**EXERCISE REQUIREMENTS:** The records below hold a stretch from the line with "Launch the virtual" through the line with "Type: python tournament_test.py"; return exactly those lines, ends included, and nothing more.

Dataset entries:
=== Begin Enclosure ===

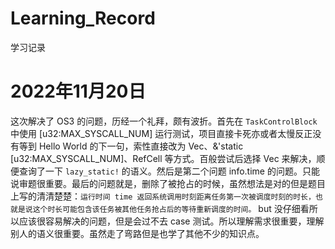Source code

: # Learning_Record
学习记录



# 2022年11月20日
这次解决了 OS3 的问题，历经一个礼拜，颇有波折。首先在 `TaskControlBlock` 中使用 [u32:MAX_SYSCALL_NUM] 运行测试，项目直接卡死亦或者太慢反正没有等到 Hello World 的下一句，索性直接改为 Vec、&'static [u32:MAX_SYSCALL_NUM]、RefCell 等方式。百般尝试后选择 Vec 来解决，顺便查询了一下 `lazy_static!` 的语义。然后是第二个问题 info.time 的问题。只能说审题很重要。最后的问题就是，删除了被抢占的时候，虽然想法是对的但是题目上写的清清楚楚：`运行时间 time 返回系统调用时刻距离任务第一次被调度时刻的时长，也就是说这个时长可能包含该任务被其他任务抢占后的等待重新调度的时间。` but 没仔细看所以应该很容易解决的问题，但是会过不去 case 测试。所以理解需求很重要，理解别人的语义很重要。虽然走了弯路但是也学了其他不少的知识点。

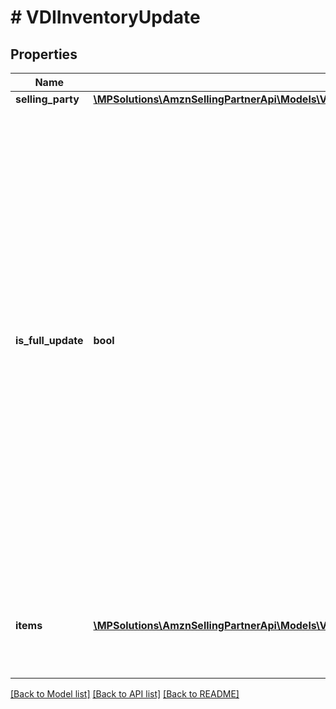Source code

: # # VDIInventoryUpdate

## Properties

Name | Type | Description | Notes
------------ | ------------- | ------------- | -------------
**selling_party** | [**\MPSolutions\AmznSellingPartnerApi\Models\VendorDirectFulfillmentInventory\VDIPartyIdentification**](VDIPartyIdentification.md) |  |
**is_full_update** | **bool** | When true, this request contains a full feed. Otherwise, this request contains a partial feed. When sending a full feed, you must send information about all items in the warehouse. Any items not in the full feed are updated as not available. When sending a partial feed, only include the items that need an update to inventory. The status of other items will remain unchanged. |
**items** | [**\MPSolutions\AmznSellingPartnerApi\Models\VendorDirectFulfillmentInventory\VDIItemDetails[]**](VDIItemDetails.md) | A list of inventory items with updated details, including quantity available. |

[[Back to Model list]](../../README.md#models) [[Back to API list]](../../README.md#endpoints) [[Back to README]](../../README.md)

=== End Enclosure ===
=== Begin Enclosure ===

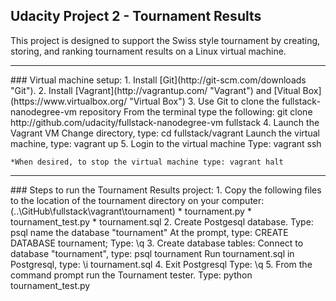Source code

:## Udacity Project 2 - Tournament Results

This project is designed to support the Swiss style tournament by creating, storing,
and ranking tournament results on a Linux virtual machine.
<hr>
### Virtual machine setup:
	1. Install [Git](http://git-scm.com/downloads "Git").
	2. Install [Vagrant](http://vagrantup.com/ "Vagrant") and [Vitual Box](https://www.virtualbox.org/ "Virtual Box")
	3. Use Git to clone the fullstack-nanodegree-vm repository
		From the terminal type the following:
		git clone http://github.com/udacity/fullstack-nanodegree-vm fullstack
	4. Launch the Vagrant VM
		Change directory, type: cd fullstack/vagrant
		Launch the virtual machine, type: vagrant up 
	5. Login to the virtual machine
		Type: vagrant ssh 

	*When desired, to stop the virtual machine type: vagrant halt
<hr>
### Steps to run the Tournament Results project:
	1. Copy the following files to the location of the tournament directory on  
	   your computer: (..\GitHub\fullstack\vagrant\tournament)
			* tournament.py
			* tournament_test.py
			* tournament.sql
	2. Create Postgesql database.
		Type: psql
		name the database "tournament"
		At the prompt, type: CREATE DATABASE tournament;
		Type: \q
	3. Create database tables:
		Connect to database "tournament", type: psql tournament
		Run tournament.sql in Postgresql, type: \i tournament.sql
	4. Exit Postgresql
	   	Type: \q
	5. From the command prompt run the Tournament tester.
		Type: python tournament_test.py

=== End Enclosure ===

**RESULT BELOW:**
		Launch the virtual machine, type: vagrant up 
	5. Login to the virtual machine
		Type: vagrant ssh 

	*When desired, to stop the virtual machine type: vagrant halt
<hr>
### Steps to run the Tournament Results project:
	1. Copy the following files to the location of the tournament directory on  
	   your computer: (..\GitHub\fullstack\vagrant\tournament)
			* tournament.py
			* tournament_test.py
			* tournament.sql
	2. Create Postgesql database.
		Type: psql
		name the database "tournament"
		At the prompt, type: CREATE DATABASE tournament;
		Type: \q
	3. Create database tables:
		Connect to database "tournament", type: psql tournament
		Run tournament.sql in Postgresql, type: \i tournament.sql
	4. Exit Postgresql
	   	Type: \q
	5. From the command prompt run the Tournament tester.
		Type: python tournament_test.py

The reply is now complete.